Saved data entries
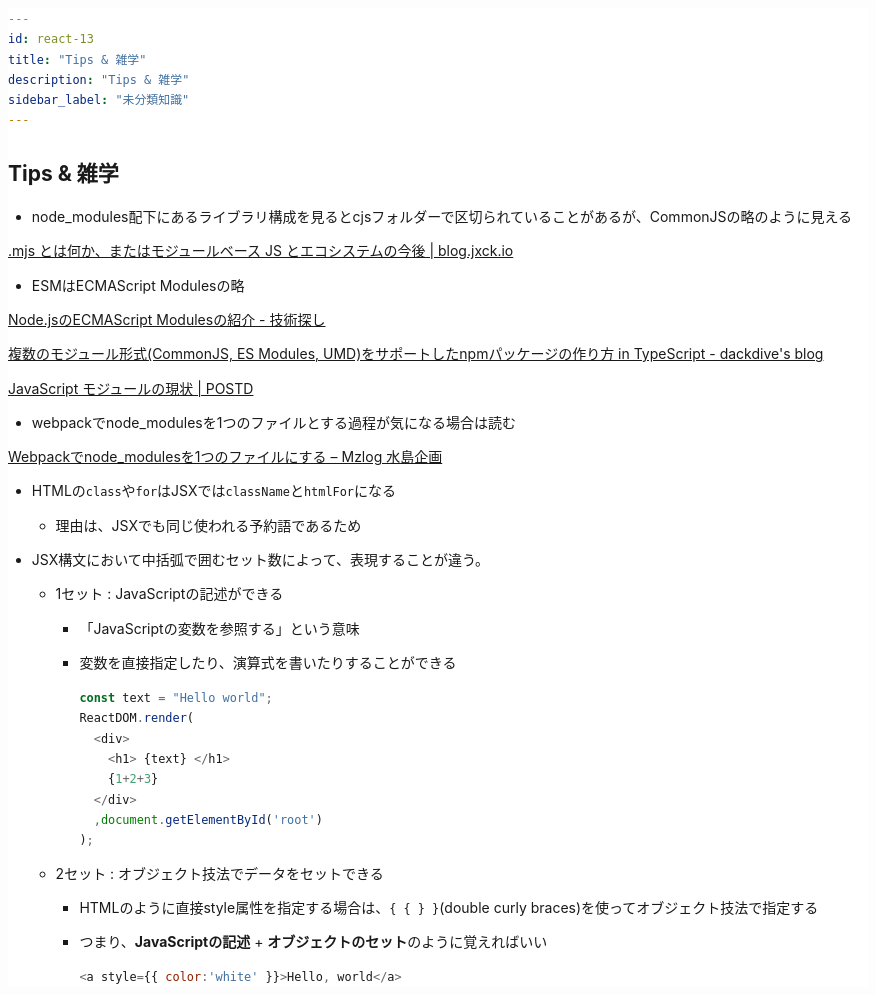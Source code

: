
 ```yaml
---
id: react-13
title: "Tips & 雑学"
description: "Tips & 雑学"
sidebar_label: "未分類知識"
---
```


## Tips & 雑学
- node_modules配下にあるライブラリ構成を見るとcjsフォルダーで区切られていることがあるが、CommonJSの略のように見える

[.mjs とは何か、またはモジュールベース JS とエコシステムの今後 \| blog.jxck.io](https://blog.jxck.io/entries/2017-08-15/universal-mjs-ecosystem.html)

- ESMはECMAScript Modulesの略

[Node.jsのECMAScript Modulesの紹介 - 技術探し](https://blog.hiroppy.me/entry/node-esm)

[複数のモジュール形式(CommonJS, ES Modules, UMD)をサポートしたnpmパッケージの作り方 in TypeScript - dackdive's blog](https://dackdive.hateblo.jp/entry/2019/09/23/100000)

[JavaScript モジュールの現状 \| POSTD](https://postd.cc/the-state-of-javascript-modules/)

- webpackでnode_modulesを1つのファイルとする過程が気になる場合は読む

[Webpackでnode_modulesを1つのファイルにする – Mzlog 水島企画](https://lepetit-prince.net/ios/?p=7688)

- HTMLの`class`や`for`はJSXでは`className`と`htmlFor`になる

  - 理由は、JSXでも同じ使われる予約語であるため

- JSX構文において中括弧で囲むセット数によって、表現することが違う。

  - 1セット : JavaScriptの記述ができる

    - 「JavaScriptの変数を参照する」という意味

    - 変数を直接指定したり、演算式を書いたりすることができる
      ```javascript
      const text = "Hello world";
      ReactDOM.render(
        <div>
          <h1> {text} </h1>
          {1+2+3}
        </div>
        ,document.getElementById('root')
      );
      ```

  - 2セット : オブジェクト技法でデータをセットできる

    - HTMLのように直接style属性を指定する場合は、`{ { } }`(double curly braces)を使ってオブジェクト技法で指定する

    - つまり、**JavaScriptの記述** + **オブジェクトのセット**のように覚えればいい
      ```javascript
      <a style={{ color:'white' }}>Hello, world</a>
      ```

** Instructions for the task **
In your copy, repeat each record exactly and include no pictures.

** Task result **
Source code

:
 ```yaml
---
id: react-13
title: "Tips & 雑学"
description: "Tips & 雑学"
sidebar_label: "未分類知識"
---
```


## Tips & 雑学
- node_modules配下にあるライブラリ構成を見るとcjsフォルダーで区切られていることがあるが、CommonJSの略のように見える

[.mjs とは何か、またはモジュールベース JS とエコシステムの今後 \| blog.jxck.io](https://blog.jxck.io/entries/2017-08-15/universal-mjs-ecosystem.html)

- ESMはECMAScript Modulesの略

[Node.jsのECMAScript Modulesの紹介 - 技術探し](https://blog.hiroppy.me/entry/node-esm)

[複数のモジュール形式(CommonJS, ES Modules, UMD)をサポートしたnpmパッケージの作り方 in TypeScript - dackdive's blog](https://dackdive.hateblo.jp/entry/2019/09/23/100000)

[JavaScript モジュールの現状 \| POSTD](https://postd.cc/the-state-of-javascript-modules/)

- webpackでnode_modulesを1つのファイルとする過程が気になる場合は読む

[Webpackでnode_modulesを1つのファイルにする – Mzlog 水島企画](https://lepetit-prince.net/ios/?p=7688)

- HTMLの`class`や`for`はJSXでは`className`と`htmlFor`になる

  - 理由は、JSXでも同じ使われる予約語であるため

- JSX構文において中括弧で囲むセット数によって、表現することが違う。

  - 1セット : JavaScriptの記述ができる

    - 「JavaScriptの変数を参照する」という意味

    - 変数を直接指定したり、演算式を書いたりすることができる
      ```javascript
      const text = "Hello world";
      ReactDOM.render(
        <div>
          <h1> {text} </h1>
          {1+2+3}
        </div>
        ,document.getElementById('root')
      );
      ```

  - 2セット : オブジェクト技法でデータをセットできる

    - HTMLのように直接style属性を指定する場合は、`{ { } }`(double curly braces)を使ってオブジェクト技法で指定する

    - つまり、**JavaScriptの記述** + **オブジェクトのセット**のように覚えればいい
      ```javascript
      <a style={{ color:'white' }}>Hello, world</a>
      ```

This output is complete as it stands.